BEGIN PROVIDED RECORDS

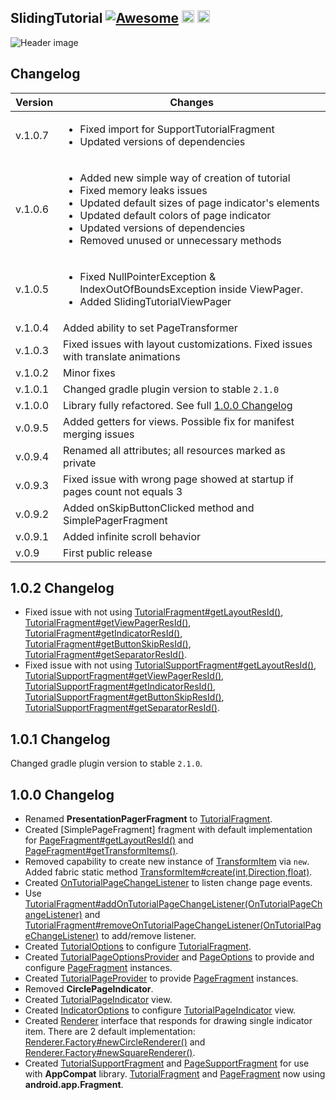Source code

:
## SlidingTutorial [![Awesome](https://cdn.rawgit.com/sindresorhus/awesome/d7305f38d29fed78fa85652e3a63e154dd8e8829/media/badge.svg)](https://github.com/sindresorhus/awesome) <img src="https://www.cleveroad.com/public/comercial/label-android.svg" height="20"> <a href="https://www.cleveroad.com/?utm_source=github&utm_medium=label&utm_campaign=contacts"><img src="https://www.cleveroad.com/public/comercial/label-cleveroad.svg" height="20"></a>
![Header image](/images/header.jpg)

## Changelog

Version | Changes
---     | ---
v.1.0.7 | <ul><li>Fixed import for SupportTutorialFragment</li><li>Updated versions of dependencies</li></ul>
v.1.0.6 | <ul><li>Added new simple way of creation of tutorial</li><li>Fixed memory leaks issues</li><li>Updated default sizes of page indicator's elements</li><li>Updated default colors of page indicator</li><li>Updated versions of dependencies</li><li>Removed unused or unnecessary methods</li></ul>
v.1.0.5 | <ul><li>Fixed NullPointerException & IndexOutOfBoundsException inside ViewPager.</li><li>Added SlidingTutorialViewPager</li></ul>
v.1.0.4 | Added ability to set PageTransformer
v.1.0.3 | Fixed issues with layout customizations. Fixed issues with translate animations
v.1.0.2 | Minor fixes
v.1.0.1 | Changed gradle plugin version to stable `2.1.0`
v.1.0.0 | Library fully refactored. See full [1.0.0 Changelog](#100_Changelog)
v.0.9.5 | Added getters for views. Possible fix for manifest merging issues
v.0.9.4 | Renamed all attributes; all resources marked as private
v.0.9.3 | Fixed issue with wrong page showed at startup if pages count not equals 3 
v.0.9.2 | Added onSkipButtonClicked method and SimplePagerFragment 
v.0.9.1 | Added infinite scroll behavior
v.0.9   | First public release

## 1.0.2 Changelog
* Fixed issue with not using [TutorialFragment#getLayoutResId()], [TutorialFragment#getViewPagerResId()], [TutorialFragment#getIndicatorResId()],  [TutorialFragment#getButtonSkipResId()], [TutorialFragment#getSeparatorResId()].
* Fixed issue with not using [TutorialSupportFragment#getLayoutResId()], [TutorialSupportFragment#getViewPagerResId()], [TutorialSupportFragment#getIndicatorResId()], [TutorialSupportFragment#getButtonSkipResId()], [TutorialSupportFragment#getSeparatorResId()].

## 1.0.1 Changelog
Changed gradle plugin version to stable `2.1.0`.

## 1.0.0 Changelog
* Renamed **PresentationPagerFragment** to [TutorialFragment].
* Created [SimplePageFragment] fragment with default implementation for [PageFragment#getLayoutResId()] and [PageFragment#getTransformItems()].
* Removed capability to create new instance of [TransformItem] via `new`. Added fabric static method [TransformItem#create(int,Direction,float)].
* Created [OnTutorialPageChangeListener] to listen change page events.
* Use [TutorialFragment#addOnTutorialPageChangeListener(OnTutorialPageChangeListener)] and [TutorialFragment#removeOnTutorialPageChangeListener(OnTutorialPageChangeListener)] to add/remove listener.
* Created [TutorialOptions] to configure [TutorialFragment].
* Created [TutorialPageOptionsProvider] and [PageOptions] to provide and configure [PageFragment] instances.
* Created [TutorialPageProvider] to provide [PageFragment] instances.
* Removed **CirclePageIndicator**.
* Created [TutorialPageIndicator] view.
* Created [IndicatorOptions] to configure [TutorialPageIndicator] view.
* Created [Renderer] interface that responds for drawing single indicator item. There are 2 default implementation: [Renderer.Factory#newCircleRenderer()] and [Renderer.Factory#newSquareRenderer()].
* Created [TutorialSupportFragment] and [PageSupportFragment] for use with **AppCompat** library. [TutorialFragment] and [PageFragment] now using **android.app.Fragment**.

[migration manuals]: https://github.com/Cleveroad/SlidingTutorial-Android/blob/master/MIGRATION.md
[changelog history]: https://github.com/Cleveroad/SlidingTutorial-Android/blob/master/CHANGELOG.md
[PageFragment]: https://github.com/Cleveroad/SlidingTutorial-Android/blob/master/lib/src/main/java/com/cleveroad/slidingtutorial/PageFragment.java
[PageFragment#getLayoutResId()]: https://github.com/Cleveroad/SlidingTutorial-Android/blob/master/lib/src/main/java/com/cleveroad/slidingtutorial/PageFragment.java#L84
[PageFragment#getTransformItems()]: https://github.com/Cleveroad/SlidingTutorial-Android/blob/master/lib/src/main/java/com/cleveroad/slidingtutorial/PageFragment.java#L87
[PageSupportFragment]: https://github.com/Cleveroad/SlidingTutorial-Android/blob/master/lib/src/main/java/com/cleveroad/slidingtutorial/PageSupportFragment.java
[Direction]: https://github.com/Cleveroad/SlidingTutorial-Android/blob/master/lib/src/main/java/com/cleveroad/slidingtutorial/Direction.java
[IndicatorOptions]: https://github.com/Cleveroad/SlidingTutorial-Android/blob/master/lib/src/main/java/com/cleveroad/slidingtutorial/IndicatorOptions.java
[IndicatorOptions.Builder]: https://github.com/Cleveroad/SlidingTutorial-Android/blob/master/lib/src/main/java/com/cleveroad/slidingtutorial/IndicatorOptions.java#L116
[PageOptions]: https://github.com/Cleveroad/SlidingTutorial-Android/blob/master/lib/src/main/java/com/cleveroad/slidingtutorial/PageOptions.java
[Renderer]: https://github.com/Cleveroad/SlidingTutorial-Android/blob/master/lib/src/main/java/com/cleveroad/slidingtutorial/Renderer.java
[Renderer.Factory]: https://github.com/Cleveroad/SlidingTutorial-Android/blob/master/lib/src/main/java/com/cleveroad/slidingtutorial/Renderer.java#L46
[Renderer.Factory#newCircleRenderer()]: https://github.com/Cleveroad/SlidingTutorial-Android/blob/master/lib/src/main/java/com/cleveroad/slidingtutorial/Renderer.java#L54
[Renderer.Factory#newSquareRenderer()]: https://github.com/Cleveroad/SlidingTutorial-Android/blob/master/lib/src/main/java/com/cleveroad/slidingtutorial/Renderer.java#L75
[DrawableRenderer]: https://github.com/Cleveroad/SlidingTutorial-Android/blob/master/sample/src/main/java/com/cleveroad/slidingtutorial/sample/renderer/DrawableRenderer.java
[RhombusRenderer]: https://github.com/Cleveroad/SlidingTutorial-Android/blob/master/sample/src/main/java/com/cleveroad/slidingtutorial/sample/renderer/RhombusRenderer.java
[TransformItem]: https://github.com/Cleveroad/SlidingTutorial-Android/blob/master/lib/src/main/java/com/cleveroad/slidingtutorial/TransformItem.java
[TransformItem#create(int,Direction,float)]: https://github.com/Cleveroad/SlidingTutorial-Android/blob/master/lib/src/main/java/com/cleveroad/slidingtutorial/TransformItem.java#L54
[TutorialFragment]: https://github.com/Cleveroad/SlidingTutorial-Android/blob/master/lib/src/main/java/com/cleveroad/slidingtutorial/TutorialFragment.java
[TutorialFragment#getLayoutResId()]: https://github.com/Cleveroad/SlidingTutorial-Android/blob/bugfix/custom_layout/lib/src/main/java/com/cleveroad/slidingtutorial/TutorialFragment.java#L208
[TutorialFragment#getViewPagerResId()]: https://github.com/Cleveroad/SlidingTutorial-Android/blob/bugfix/custom_layout/lib/src/main/java/com/cleveroad/slidingtutorial/TutorialFragment.java#L213
[TutorialFragment#getIndicatorResId()]: https://github.com/Cleveroad/SlidingTutorial-Android/blob/bugfix/custom_layout/lib/src/main/java/com/cleveroad/slidingtutorial/TutorialFragment.java#L218
[TutorialFragment#getButtonSkipResId()]: https://github.com/Cleveroad/SlidingTutorial-Android/blob/bugfix/custom_layout/lib/src/main/java/com/cleveroad/slidingtutorial/TutorialFragment.java#L223
[TutorialFragment#getSeparatorResId()]: https://github.com/Cleveroad/SlidingTutorial-Android/blob/bugfix/custom_layout/lib/src/main/java/com/cleveroad/slidingtutorial/TutorialFragment.java#L228
[TutorialFragment#provideTutorialOptions()]: https://github.com/Cleveroad/SlidingTutorial-Android/blob/master/lib/src/main/java/com/cleveroad/slidingtutorial/TutorialFragment.java#L239
[OnTutorialPageChangeListener]: https://github.com/Cleveroad/SlidingTutorial-Android/blob/master/lib/src/main/java/com/cleveroad/slidingtutorial/OnTutorialPageChangeListener.java
[TutorialFragment#addOnTutorialPageChangeListener(OnTutorialPageChangeListener)]: https://github.com/Cleveroad/SlidingTutorial-Android/blob/master/lib/src/main/java/com/cleveroad/slidingtutorial/TutorialFragment.java#L168
[TutorialFragment#removeOnTutorialPageChangeListener(OnTutorialPageChangeListener)]: https://github.com/Cleveroad/SlidingTutorial-Android/blob/master/lib/src/main/java/com/cleveroad/slidingtutorial/TutorialFragment.java#L178
[TutorialSupportFragment]: https://github.com/Cleveroad/SlidingTutorial-Android/blob/master/lib/src/main/java/com/cleveroad/slidingtutorial/TutorialSupportFragment.java
[TutorialSupportFragment#getLayoutResId()]: https://github.com/Cleveroad/SlidingTutorial-Android/blob/bugfix/custom_layout/lib/src/main/java/com/cleveroad/slidingtutorial/TutorialSupportFragment.java#L204
[TutorialSupportFragment#getViewPagerResId()]: https://github.com/Cleveroad/SlidingTutorial-Android/blob/bugfix/custom_layout/lib/src/main/java/com/cleveroad/slidingtutorial/TutorialSupportFragment.java#L209
[TutorialSupportFragment#getIndicatorResId()]: https://github.com/Cleveroad/SlidingTutorial-Android/blob/bugfix/custom_layout/lib/src/main/java/com/cleveroad/slidingtutorial/TutorialSupportFragment.java#L214
[TutorialSupportFragment#getButtonSkipResId()]: https://github.com/Cleveroad/SlidingTutorial-Android/blob/bugfix/custom_layout/lib/src/main/java/com/cleveroad/slidingtutorial/TutorialSupportFragment.java#L219
[TutorialSupportFragment#getSeparatorResId()]: https://github.com/Cleveroad/SlidingTutorial-Android/blob/bugfix/custom_layout/lib/src/main/java/com/cleveroad/slidingtutorial/TutorialSupportFragment.java#L224
[TutorialOptions]: https://github.com/Cleveroad/SlidingTutorial-Android/blob/master/lib/src/main/java/com/cleveroad/slidingtutorial/TutorialOptions.java
[TutorialOptions.Builder]: https://github.com/Cleveroad/SlidingTutorial-Android/blob/master/lib/src/main/java/com/cleveroad/slidingtutorial/TutorialOptions.java#L113
[TutorialOptions.Builder#setTutorialPageProvider(TutorialPageOptionsProvider)]: https://github.com/Cleveroad/SlidingTutorial-Android/blob/master/lib/src/main/java/com/cleveroad/slidingtutorial/TutorialOptions.java#L239
[TutorialOptions.Builder#setTutorialPageProvider(TutorialPageProvider)]: https://github.com/Cleveroad/SlidingTutorial-Android/blob/master/lib/src/main/java/com/cleveroad/slidingtutorial/TutorialOptions.java#L264
[TutorialOptions.Builder#setOnSkipClickListener(OnClickListener)]: https://github.com/Cleveroad/SlidingTutorial-Android/blob/master/lib/src/main/java/com/cleveroad/slidingtutorial/TutorialOptions.java#L209
[TutorialOptions.Builder#setPagesColors(int array)]: https://github.com/Cleveroad/SlidingTutorial-Android/blob/master/lib/src/main/java/com/cleveroad/slidingtutorial/TutorialOptions.java#L198
[TutorialOptions.Builder#setPagesCount(int)]: https://github.com/Cleveroad/SlidingTutorial-Android/blob/master/lib/src/main/java/com/cleveroad/slidingtutorial/TutorialOptions.java#L187
[TutorialOptions.Builder#setUseInfiniteScroll(boolean)]: https://github.com/Cleveroad/SlidingTutorial-Android/blob/master/lib/src/main/java/com/cleveroad/slidingtutorial/TutorialOptions.java#L176
[TutorialOptions.Builder#setUseAutoRemoveTutorialFragment(boolean)]: https://github.com/Cleveroad/SlidingTutorial-Android/blob/master/lib/src/main/java/com/cleveroad/slidingtutorial/TutorialOptions.java#L164
[TutorialPageIndicator]: https://github.com/Cleveroad/SlidingTutorial-Android/blob/master/lib/src/main/java/com/cleveroad/slidingtutorial/TutorialPageIndicator.java
[TutorialPageOptionsProvider]: https://github.com/Cleveroad/SlidingTutorial-Android/blob/master/lib/src/main/java/com/cleveroad/slidingtutorial/TutorialPageOptionsProvider.java
[TutorialPageProvider]: https://github.com/Cleveroad/SlidingTutorial-Android/blob/master/lib/src/main/java/com/cleveroad/slidingtutorial/TutorialPageProvider.java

END PROVIDED RECORDS

→ AIM OF THE TASK:
Reading through the records above, report each line in which the string "instances" is found.

→ PROBLEM SOLUTION:
* Created [TutorialPageOptionsProvider] and [PageOptions] to provide and configure [PageFragment] instances.
* Created [TutorialPageProvider] to provide [PageFragment] instances.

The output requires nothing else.